During their graduate program orientation, students were provided a digital copy of the graduate school handbook which outlines the above general requirements regarding QE exams. According to faculty interviewed, the Traditional Model QE consisted of a faculty member identifying a topic, generally describing the topic to the students, and offering a set of related publications for students to read. In this doctoral program, students were given the topics and recommended readings about a month in advance to ensure ample preparation time. The format of the QEs varied and could include written exams, in-class or take-home, open or closed book, and were designed to take around 2–3 h to complete. Both faculty members noted that QE topics were usually selected based on the research or interest area of the faculty who administered them. Aligning QE topics with faculty interests typically inherently corresponds with broader scientific and technical objectives and competencies of the training programs. Yet as one faculty member noted, there is an inherently broad scientific content included, “we do not have any of our competencies defined in such a granular way that any exam that does not have a chemical biology as the basis in terms of publications that were used, would not fit within that umbrella.” (Faculty interview, 4:14–4:35). Reinforcing the focus exclusively on scientific thought and content in the Traditional Model, “the only aspect of professional development that was ever captured in any of the cumes would be around scientific discourse.” (Faculty Member 1).
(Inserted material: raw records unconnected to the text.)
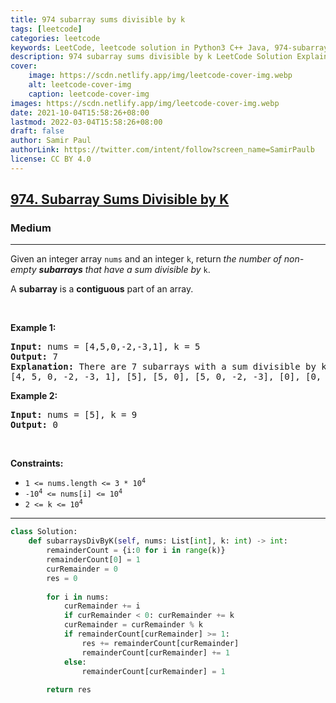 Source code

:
 ```yaml
---
title: 974 subarray sums divisible by k
tags: [leetcode]
categories: leetcode
keywords: LeetCode, leetcode solution in Python3 C++ Java, 974-subarray-sums-divisible-by-k solution
description: 974 subarray sums divisible by k LeetCode Solution Explained
cover:
    image: https://scdn.netlify.app/img/leetcode-cover-img.webp
    alt: leetcode-cover-img
    caption: leetcode-cover-img
images: https://scdn.netlify.app/img/leetcode-cover-img.webp
date: 2021-10-04T15:58:26+08:00
lastmod: 2022-03-04T15:58:26+08:00
draft: false
author: Samir Paul
authorLink: https://twitter.com/intent/follow?screen_name=SamirPaulb
license: CC BY 4.0
---
```



<h2><a href="https://leetcode.com/problems/subarray-sums-divisible-by-k/">974. Subarray Sums Divisible by K</a></h2><h3>Medium</h3><hr><div><p>Given an integer array <code>nums</code> and an integer <code>k</code>, return <em>the number of non-empty <strong>subarrays</strong> that have a sum divisible by </em><code>k</code>.</p>

<p>A <strong>subarray</strong> is a <strong>contiguous</strong> part of an array.</p>

<p>&nbsp;</p>
<p><strong>Example 1:</strong></p>

<pre><strong>Input:</strong> nums = [4,5,0,-2,-3,1], k = 5
<strong>Output:</strong> 7
<strong>Explanation:</strong> There are 7 subarrays with a sum divisible by k = 5:
[4, 5, 0, -2, -3, 1], [5], [5, 0], [5, 0, -2, -3], [0], [0, -2, -3], [-2, -3]
</pre>

<p><strong>Example 2:</strong></p>

<pre><strong>Input:</strong> nums = [5], k = 9
<strong>Output:</strong> 0
</pre>

<p>&nbsp;</p>
<p><strong>Constraints:</strong></p>

<ul>
	<li><code>1 &lt;= nums.length &lt;= 3 * 10<sup>4</sup></code></li>
	<li><code>-10<sup>4</sup> &lt;= nums[i] &lt;= 10<sup>4</sup></code></li>
	<li><code>2 &lt;= k &lt;= 10<sup>4</sup></code></li>
</ul>
</div>

---




```python
class Solution:
    def subarraysDivByK(self, nums: List[int], k: int) -> int:
        remainderCount = {i:0 for i in range(k)}
        remainderCount[0] = 1
        curRemainder = 0
        res = 0
        
        for i in nums:
            curRemainder += i
            if curRemainder < 0: curRemainder += k
            curRemainder = curRemainder % k
            if remainderCount[curRemainder] >= 1:
                res += remainderCount[curRemainder]
                remainderCount[curRemainder] += 1
            else:
                remainderCount[curRemainder] = 1
                
        return res
```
In the Traditional Model QE, all students received the same QE question from an individual faculty member.

“All of our training is focused on one of the outcomes that we have articulated…And that outcome is…language, the scientific, technical literacy, technical development, developing a project. So that’s the first outcome. The second outcome is professional development for exploration. Professional conferences, etc. and we do not really assess those. We just write a little bit. And we assess oral communication. That’s probably about it” (Faculty Member 1).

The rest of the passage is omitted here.